Retatrutide does not shield muscle like bimagrumab, but it targets another hidden danger: liver fat. Fatty liver disease affects one in five British adults and can progress to cirrhosis or liver cancer. “This effect seems independent of weight loss,” says Miras. “Meaning the drug could be used for liver disease alone.”

open image in gallery

However, the challenge is tolerability. “Glucagon can be tricky to tolerate,” says Miras. “It can trigger nausea and vomiting.” Le Roux notes: “Glucagon increases energy expenditure, which is a novel mechanism, so trials need to show this is safe.” Still, retatrutide is now in its final phase three trials and could reach the UK within 18 months.

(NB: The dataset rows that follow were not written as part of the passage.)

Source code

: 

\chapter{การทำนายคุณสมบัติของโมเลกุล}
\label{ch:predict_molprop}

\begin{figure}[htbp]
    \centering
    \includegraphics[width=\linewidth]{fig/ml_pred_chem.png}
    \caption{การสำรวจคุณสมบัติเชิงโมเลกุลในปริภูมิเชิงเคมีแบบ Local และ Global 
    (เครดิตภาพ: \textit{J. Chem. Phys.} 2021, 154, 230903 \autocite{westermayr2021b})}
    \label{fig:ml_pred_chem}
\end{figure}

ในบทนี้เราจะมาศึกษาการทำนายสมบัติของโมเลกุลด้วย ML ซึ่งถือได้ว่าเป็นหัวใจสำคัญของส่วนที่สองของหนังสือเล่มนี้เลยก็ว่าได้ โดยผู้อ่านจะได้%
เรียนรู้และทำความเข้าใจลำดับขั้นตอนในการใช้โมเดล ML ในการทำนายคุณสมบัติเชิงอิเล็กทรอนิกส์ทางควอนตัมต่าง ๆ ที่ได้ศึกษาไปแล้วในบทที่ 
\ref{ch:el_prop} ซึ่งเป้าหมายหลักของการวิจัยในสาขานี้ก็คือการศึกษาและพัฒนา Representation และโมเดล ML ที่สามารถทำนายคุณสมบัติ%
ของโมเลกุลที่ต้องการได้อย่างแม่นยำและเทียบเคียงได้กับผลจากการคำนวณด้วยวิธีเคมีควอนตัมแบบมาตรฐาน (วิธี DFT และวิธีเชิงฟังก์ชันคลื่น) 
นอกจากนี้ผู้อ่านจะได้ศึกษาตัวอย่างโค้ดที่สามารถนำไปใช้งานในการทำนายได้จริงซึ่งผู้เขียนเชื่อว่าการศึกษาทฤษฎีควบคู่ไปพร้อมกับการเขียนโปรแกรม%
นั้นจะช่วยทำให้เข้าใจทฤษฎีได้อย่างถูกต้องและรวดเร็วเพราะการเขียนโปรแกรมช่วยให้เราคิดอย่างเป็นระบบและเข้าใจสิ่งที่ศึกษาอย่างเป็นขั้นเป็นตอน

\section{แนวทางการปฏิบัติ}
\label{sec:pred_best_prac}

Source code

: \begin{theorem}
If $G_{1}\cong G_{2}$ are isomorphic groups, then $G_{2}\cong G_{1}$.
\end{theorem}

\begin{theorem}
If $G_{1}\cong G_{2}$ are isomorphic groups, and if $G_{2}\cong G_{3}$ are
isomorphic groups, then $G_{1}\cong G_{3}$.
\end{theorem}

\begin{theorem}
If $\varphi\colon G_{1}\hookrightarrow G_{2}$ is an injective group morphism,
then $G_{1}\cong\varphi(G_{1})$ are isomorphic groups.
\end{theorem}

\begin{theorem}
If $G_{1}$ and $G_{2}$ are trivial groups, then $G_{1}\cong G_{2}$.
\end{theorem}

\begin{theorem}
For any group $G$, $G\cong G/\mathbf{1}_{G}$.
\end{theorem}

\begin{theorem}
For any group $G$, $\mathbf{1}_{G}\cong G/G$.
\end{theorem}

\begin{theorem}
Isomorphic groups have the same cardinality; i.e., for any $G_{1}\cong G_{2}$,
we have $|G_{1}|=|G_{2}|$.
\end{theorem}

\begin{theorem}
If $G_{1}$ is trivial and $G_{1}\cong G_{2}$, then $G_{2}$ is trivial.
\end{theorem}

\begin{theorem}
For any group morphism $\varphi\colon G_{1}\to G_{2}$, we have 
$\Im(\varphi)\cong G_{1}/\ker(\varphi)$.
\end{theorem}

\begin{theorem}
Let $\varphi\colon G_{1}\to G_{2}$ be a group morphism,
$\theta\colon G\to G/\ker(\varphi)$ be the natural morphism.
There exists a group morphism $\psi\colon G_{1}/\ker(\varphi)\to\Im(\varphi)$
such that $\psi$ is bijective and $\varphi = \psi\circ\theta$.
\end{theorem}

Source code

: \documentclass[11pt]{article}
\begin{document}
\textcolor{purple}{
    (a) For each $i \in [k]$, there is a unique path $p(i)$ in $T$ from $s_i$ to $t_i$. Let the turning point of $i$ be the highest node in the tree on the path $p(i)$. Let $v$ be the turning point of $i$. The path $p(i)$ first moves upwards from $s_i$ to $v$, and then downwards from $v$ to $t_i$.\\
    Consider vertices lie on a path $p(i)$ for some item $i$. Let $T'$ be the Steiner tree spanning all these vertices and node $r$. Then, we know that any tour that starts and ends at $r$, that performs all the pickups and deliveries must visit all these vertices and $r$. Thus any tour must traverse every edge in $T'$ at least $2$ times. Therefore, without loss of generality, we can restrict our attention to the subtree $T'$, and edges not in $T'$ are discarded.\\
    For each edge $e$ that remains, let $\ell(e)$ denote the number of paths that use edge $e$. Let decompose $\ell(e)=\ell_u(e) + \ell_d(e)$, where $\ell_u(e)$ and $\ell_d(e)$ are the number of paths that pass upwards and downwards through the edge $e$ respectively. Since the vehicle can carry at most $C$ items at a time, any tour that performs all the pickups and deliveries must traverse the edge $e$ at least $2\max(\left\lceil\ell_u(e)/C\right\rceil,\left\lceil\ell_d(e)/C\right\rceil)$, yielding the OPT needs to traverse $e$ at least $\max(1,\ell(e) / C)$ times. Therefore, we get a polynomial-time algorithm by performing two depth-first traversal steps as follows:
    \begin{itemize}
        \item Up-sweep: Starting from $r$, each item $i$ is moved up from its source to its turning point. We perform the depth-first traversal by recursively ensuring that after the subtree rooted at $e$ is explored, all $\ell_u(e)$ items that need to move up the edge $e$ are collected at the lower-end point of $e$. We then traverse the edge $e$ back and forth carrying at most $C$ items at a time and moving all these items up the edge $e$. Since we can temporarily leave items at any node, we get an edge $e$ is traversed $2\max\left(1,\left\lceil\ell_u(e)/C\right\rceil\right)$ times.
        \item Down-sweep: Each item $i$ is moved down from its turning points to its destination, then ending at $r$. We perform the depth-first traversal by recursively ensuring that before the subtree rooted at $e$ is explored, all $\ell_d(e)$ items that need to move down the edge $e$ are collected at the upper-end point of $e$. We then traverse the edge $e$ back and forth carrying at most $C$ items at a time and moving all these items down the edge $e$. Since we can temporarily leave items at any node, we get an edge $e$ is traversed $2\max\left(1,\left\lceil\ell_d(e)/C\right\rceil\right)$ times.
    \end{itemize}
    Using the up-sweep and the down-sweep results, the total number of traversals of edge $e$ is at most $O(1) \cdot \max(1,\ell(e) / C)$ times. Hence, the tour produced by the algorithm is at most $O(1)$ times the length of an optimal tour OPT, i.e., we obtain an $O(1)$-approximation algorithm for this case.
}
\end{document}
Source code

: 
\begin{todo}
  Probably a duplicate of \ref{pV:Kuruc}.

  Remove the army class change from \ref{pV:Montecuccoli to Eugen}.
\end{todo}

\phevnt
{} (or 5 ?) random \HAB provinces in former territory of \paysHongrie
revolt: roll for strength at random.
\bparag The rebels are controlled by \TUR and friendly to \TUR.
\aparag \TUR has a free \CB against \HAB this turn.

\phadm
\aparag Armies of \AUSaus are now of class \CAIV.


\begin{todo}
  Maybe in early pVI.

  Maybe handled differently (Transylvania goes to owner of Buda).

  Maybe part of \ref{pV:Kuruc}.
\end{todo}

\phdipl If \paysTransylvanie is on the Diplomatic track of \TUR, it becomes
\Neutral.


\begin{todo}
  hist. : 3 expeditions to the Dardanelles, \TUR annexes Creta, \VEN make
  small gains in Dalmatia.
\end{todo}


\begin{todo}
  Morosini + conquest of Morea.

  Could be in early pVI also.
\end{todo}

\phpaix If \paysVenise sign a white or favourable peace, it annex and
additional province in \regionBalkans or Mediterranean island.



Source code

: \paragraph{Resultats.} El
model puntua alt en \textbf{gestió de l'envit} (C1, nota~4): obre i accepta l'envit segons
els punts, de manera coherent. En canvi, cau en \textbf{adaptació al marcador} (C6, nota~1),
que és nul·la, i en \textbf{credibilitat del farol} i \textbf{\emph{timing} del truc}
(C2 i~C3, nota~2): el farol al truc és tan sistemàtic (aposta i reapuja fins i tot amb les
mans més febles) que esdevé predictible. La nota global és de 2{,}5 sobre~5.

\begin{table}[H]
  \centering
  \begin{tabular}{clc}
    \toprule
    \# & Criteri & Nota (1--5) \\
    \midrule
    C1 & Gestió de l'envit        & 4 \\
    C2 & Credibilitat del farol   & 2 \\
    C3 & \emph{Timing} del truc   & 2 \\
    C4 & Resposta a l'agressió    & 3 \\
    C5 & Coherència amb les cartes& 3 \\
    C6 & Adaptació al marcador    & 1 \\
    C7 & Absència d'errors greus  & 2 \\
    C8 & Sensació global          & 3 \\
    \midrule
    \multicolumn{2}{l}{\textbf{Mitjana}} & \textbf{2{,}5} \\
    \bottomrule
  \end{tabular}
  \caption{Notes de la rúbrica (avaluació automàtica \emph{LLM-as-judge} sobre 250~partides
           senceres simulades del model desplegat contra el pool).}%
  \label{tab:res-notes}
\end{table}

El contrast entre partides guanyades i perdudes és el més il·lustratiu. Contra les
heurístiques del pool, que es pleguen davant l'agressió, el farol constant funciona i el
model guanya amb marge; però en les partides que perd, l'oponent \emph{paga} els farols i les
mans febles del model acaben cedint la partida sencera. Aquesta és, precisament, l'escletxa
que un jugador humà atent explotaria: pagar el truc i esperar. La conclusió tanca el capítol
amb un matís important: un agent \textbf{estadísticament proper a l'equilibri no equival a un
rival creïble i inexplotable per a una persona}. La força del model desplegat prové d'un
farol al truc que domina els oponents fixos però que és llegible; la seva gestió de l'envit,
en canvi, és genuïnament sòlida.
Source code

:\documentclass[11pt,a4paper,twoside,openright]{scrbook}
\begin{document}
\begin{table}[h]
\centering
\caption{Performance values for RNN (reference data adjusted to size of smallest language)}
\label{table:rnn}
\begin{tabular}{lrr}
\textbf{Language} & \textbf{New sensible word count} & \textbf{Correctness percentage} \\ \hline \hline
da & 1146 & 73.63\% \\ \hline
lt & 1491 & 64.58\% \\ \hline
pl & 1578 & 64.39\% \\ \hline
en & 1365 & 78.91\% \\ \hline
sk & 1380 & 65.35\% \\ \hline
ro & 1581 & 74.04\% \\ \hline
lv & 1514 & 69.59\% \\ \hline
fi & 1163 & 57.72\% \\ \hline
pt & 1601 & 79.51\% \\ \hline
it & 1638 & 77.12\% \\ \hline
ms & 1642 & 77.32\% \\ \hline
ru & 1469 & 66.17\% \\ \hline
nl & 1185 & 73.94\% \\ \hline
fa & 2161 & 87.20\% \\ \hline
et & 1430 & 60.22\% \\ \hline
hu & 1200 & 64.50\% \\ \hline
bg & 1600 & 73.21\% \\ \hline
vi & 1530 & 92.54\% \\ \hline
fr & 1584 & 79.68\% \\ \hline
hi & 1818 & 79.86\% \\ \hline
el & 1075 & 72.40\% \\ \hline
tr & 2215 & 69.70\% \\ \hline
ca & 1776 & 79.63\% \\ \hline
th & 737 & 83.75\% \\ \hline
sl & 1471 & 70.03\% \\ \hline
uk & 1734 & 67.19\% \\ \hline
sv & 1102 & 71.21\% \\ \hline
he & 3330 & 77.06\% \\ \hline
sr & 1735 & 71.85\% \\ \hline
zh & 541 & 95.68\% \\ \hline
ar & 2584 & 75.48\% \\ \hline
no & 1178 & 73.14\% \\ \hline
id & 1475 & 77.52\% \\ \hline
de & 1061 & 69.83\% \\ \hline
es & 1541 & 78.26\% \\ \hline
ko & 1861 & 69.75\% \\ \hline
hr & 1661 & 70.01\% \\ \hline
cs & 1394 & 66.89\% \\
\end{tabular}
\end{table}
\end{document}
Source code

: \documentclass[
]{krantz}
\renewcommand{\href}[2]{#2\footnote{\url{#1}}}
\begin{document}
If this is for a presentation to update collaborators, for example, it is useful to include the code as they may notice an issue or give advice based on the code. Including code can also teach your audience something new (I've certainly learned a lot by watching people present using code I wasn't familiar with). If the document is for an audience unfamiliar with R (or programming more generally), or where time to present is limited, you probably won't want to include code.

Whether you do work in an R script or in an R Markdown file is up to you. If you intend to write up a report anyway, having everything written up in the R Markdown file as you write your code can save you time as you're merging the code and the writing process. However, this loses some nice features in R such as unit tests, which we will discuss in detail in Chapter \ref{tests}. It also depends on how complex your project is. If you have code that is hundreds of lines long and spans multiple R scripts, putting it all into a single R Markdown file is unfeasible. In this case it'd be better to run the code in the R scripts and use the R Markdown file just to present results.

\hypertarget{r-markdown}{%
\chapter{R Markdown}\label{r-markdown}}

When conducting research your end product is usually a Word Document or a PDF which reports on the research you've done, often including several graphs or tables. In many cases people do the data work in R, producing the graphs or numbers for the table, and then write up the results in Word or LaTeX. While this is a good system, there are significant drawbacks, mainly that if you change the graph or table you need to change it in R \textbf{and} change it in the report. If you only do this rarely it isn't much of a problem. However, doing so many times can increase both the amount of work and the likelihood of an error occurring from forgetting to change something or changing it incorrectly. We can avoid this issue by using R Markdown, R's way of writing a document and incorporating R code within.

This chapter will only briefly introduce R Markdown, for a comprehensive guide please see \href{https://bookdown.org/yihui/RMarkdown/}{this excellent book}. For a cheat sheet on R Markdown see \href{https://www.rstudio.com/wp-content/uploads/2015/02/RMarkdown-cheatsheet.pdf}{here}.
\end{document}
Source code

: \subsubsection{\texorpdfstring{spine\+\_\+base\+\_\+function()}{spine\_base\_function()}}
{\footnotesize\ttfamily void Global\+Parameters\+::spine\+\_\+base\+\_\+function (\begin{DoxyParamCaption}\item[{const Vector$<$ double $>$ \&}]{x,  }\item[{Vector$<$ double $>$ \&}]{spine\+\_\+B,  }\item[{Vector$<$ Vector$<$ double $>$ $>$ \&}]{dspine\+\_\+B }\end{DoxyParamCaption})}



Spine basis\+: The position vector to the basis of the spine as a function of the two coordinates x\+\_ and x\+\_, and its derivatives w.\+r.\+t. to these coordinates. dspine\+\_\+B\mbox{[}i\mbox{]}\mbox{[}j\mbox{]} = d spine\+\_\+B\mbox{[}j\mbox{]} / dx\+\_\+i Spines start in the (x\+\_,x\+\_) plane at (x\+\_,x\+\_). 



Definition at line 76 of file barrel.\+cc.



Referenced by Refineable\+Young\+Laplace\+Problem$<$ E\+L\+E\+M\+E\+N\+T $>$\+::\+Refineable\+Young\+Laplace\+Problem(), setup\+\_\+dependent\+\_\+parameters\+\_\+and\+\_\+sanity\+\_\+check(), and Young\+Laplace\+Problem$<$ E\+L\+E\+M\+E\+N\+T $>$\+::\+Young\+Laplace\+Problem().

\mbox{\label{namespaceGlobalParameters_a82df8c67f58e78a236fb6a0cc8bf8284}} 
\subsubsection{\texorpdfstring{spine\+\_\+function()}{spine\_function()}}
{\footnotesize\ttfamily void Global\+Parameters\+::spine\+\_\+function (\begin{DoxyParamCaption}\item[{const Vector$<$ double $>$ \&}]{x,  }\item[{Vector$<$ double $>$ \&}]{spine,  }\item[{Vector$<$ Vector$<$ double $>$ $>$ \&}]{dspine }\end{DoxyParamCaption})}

Even as pharmaceutical science gallops ahead, lifestyle choices remain vital. The best way to shed fat rather than muscle or bone is still a combination of protein intake and exercise, especially resistance training.

A 2005 study in Obesity Surgery showed that people who exercised after bariatric surgery lost 28 per cent more fat and gained 8 per cent more lean mass than those who did not. Eating sufficient protein makes a difference too. Medical societies, including the Obesity Society, now recommend that patients on GLP-1 drugs aim for 1.2 to 1.6 grams of protein per kilogram of body weight daily, ideally spread evenly through the day. A 2017 review in Advances in Clinical Nutrition found this strategy, combined with resistance exercise, was especially protective.

Yet experts caution against people who are overweight being overly worried about losing some lean tissue. People with obesity often have plenty of muscle but it’s marbled with fat, like a steak, reducing its strength. After weight loss, even if there is less lean mass overall, the muscle can be better quality and people are stronger and healthier.

The next generation of “cocktail” drugs may change obesity treatment forever, making weight loss more powerful, more sustainable and healthier. But whether achieved through medicine, diet or exercise, the aim is the same: not just to be lighter, but to be stronger, fitter and more resilient.